What I want to talk about is the funny miracle of human memory. Stop and think, if you will, about how our lives are just collections of little snippets of time, mental photographs and over-exposed video from our childhood reinforced by the stories our family tells about us when we get together for birthdays and holidays. My eldest sister-in-law loves to tell tales about how cute and demanding my husband was when he was little, the late in life baby for his parents, and sometimes I swear that I can see him like the little toddler she remembers, up at sunrise and ready for a whole day of playing.

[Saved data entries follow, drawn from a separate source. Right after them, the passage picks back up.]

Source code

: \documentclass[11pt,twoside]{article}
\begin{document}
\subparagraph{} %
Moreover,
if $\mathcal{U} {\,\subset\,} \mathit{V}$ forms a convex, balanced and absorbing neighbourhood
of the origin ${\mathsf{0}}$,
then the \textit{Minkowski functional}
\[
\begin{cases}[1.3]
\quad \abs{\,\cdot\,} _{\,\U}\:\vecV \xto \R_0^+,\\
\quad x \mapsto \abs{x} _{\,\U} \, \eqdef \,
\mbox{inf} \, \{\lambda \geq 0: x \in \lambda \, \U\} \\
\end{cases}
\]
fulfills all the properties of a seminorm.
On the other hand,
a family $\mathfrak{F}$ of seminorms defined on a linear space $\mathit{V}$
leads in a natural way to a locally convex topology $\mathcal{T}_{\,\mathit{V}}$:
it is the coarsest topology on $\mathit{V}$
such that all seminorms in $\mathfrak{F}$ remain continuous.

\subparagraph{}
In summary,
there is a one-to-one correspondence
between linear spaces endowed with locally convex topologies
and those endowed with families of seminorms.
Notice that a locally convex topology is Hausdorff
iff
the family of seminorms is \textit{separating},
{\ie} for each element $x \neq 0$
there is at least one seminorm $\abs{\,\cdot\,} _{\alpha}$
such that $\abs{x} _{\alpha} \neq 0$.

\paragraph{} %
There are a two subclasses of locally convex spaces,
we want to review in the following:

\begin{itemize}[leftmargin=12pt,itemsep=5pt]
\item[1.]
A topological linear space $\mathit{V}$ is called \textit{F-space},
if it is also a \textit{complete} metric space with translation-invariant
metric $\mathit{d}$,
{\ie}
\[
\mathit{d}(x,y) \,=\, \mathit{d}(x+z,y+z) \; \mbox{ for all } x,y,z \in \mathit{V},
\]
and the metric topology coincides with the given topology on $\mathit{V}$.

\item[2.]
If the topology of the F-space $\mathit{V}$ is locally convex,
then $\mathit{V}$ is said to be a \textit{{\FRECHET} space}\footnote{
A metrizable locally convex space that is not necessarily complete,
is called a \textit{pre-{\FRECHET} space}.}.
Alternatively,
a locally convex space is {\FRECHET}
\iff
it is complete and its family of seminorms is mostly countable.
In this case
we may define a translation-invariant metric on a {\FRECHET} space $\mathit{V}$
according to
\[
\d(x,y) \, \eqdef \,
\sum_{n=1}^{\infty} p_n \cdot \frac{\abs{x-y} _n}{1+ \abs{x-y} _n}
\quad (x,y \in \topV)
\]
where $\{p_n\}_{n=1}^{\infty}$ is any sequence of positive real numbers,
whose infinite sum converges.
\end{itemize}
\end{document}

Memory can play tricks on you, too. When I was eighteen, the Boyfriend (now Spouse) and I went to Scotland with a bunch of silly Americans for the first proper Scottish Highlander: the Series convention. It was matched up along with a regular science fiction con, much to the Boyfriend’s delight, but all I cared about were my Immortals and Watchers. There was the regular convention, and a long, gorgeous tour of the Highlands afterward for us Americans that I’ve got an entire photo album full of. But if you ask me or anyone close to me about that trip, none of that will be what comes to mind first.

Instead, I’ll tell you that drug- and bomb-sniffing border dogs like chocolate just as much as normal pups.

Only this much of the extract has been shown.